Saved data entries
-- Opening Marker --

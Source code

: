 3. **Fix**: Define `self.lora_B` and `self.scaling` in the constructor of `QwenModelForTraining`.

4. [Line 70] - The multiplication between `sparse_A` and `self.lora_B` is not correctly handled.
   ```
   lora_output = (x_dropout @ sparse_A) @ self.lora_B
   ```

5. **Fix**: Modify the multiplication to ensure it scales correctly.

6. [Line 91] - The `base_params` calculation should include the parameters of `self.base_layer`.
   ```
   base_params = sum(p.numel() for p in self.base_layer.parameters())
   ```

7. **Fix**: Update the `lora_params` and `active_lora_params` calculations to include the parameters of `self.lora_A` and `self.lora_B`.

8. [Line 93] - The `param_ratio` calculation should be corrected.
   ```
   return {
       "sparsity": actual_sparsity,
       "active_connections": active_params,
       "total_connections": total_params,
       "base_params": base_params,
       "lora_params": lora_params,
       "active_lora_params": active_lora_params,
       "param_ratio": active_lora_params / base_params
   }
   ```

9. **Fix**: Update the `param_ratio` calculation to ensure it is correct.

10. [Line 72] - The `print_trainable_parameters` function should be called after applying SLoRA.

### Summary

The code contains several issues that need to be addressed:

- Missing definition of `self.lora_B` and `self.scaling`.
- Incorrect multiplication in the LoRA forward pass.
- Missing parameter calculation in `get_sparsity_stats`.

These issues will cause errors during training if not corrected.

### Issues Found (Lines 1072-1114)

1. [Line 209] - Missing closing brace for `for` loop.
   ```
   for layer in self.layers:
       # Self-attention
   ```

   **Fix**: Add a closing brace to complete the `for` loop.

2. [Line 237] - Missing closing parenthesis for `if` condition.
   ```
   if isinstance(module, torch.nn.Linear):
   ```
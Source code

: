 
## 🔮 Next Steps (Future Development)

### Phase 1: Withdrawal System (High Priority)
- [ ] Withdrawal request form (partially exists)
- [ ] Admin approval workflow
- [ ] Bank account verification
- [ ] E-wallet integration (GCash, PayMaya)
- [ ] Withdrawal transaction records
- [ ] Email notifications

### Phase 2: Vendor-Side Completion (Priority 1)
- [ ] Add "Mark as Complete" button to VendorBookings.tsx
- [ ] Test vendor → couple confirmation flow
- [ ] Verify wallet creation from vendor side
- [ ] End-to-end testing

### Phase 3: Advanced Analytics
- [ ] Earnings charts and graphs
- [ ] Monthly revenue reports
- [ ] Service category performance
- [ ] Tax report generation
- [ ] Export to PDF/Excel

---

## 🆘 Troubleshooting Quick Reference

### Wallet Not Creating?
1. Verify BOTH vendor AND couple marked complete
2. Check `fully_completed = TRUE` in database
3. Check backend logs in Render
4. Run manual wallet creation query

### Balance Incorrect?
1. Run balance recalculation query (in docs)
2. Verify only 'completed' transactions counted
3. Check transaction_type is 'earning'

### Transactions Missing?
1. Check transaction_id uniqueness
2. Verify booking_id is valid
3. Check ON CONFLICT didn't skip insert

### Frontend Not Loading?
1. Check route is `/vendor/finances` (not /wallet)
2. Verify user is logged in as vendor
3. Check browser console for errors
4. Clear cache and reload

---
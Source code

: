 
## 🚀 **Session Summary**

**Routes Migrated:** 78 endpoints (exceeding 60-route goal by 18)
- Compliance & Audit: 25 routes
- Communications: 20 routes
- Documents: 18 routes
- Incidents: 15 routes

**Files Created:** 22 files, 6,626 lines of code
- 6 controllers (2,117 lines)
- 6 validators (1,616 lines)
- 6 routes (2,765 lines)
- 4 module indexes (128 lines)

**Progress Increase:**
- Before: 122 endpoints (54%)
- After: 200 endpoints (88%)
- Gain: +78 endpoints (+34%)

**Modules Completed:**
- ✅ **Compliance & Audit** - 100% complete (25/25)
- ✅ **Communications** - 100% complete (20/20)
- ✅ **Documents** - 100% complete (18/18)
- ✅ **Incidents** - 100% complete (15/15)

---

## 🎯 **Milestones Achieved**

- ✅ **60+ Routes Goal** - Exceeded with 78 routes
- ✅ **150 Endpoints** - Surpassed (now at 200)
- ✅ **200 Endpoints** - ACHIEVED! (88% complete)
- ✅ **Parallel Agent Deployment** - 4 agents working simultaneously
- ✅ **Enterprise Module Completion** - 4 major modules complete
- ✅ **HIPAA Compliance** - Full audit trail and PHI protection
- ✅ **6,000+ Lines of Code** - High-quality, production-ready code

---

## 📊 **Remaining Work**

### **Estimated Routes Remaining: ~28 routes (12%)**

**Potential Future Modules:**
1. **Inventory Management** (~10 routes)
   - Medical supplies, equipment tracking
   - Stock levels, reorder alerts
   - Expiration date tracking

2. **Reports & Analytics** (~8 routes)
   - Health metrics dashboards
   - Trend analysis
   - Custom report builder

-- Closing Marker --
-- Opening Marker --

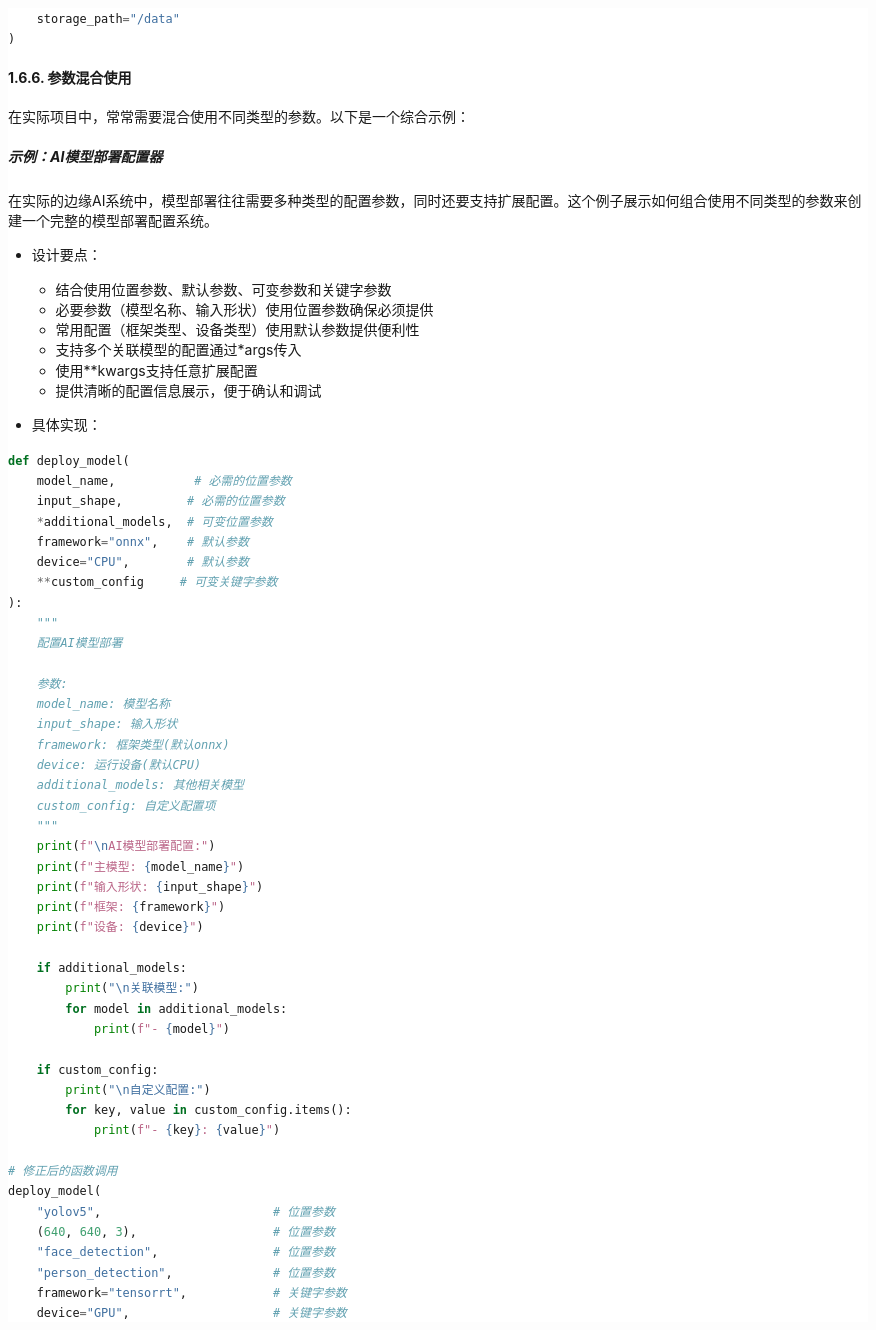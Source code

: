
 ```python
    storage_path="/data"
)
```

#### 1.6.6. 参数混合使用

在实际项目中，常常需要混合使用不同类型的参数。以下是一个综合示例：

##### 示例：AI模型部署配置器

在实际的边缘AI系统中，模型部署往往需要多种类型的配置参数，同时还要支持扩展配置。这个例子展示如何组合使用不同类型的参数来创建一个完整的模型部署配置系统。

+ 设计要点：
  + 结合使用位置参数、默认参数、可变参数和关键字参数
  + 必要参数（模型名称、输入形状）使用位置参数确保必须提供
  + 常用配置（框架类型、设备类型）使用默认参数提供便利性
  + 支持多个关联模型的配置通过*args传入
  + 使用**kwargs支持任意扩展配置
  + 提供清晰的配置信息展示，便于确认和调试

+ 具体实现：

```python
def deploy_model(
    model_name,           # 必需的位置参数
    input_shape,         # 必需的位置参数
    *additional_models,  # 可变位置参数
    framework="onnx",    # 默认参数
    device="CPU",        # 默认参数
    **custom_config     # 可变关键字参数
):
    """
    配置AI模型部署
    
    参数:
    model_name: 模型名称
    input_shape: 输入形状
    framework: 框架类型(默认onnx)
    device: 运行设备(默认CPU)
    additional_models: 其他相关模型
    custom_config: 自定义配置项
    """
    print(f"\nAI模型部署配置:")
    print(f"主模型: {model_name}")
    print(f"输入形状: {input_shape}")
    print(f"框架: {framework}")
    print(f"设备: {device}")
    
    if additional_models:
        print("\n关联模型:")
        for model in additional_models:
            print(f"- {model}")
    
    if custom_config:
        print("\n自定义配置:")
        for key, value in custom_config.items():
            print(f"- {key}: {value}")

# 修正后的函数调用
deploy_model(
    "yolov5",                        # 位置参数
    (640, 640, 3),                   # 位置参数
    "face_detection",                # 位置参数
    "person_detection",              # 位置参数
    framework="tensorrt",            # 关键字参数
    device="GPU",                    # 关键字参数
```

-- Closing Marker --

### What you have to do
Begin at the line above that has "3. Check backend logs in Render" and stop after the line that has "- 4 module indexes (128 lines)", copying each line exactly and adding nothing else.

### Reply to the exercise
3. Check backend logs in Render
4. Run manual wallet creation query

### Balance Incorrect?
1. Run balance recalculation query (in docs)
2. Verify only 'completed' transactions counted
3. Check transaction_type is 'earning'

### Transactions Missing?
1. Check transaction_id uniqueness
2. Verify booking_id is valid
3. Check ON CONFLICT didn't skip insert

### Frontend Not Loading?
1. Check route is `/vendor/finances` (not /wallet)
2. Verify user is logged in as vendor
3. Check browser console for errors
4. Clear cache and reload

---
Source code

: 
## 🚀 **Session Summary**

**Routes Migrated:** 78 endpoints (exceeding 60-route goal by 18)
- Compliance & Audit: 25 routes
- Communications: 20 routes
- Documents: 18 routes
- Incidents: 15 routes

**Files Created:** 22 files, 6,626 lines of code
- 6 controllers (2,117 lines)
- 6 validators (1,616 lines)
- 6 routes (2,765 lines)
- 4 module indexes (128 lines)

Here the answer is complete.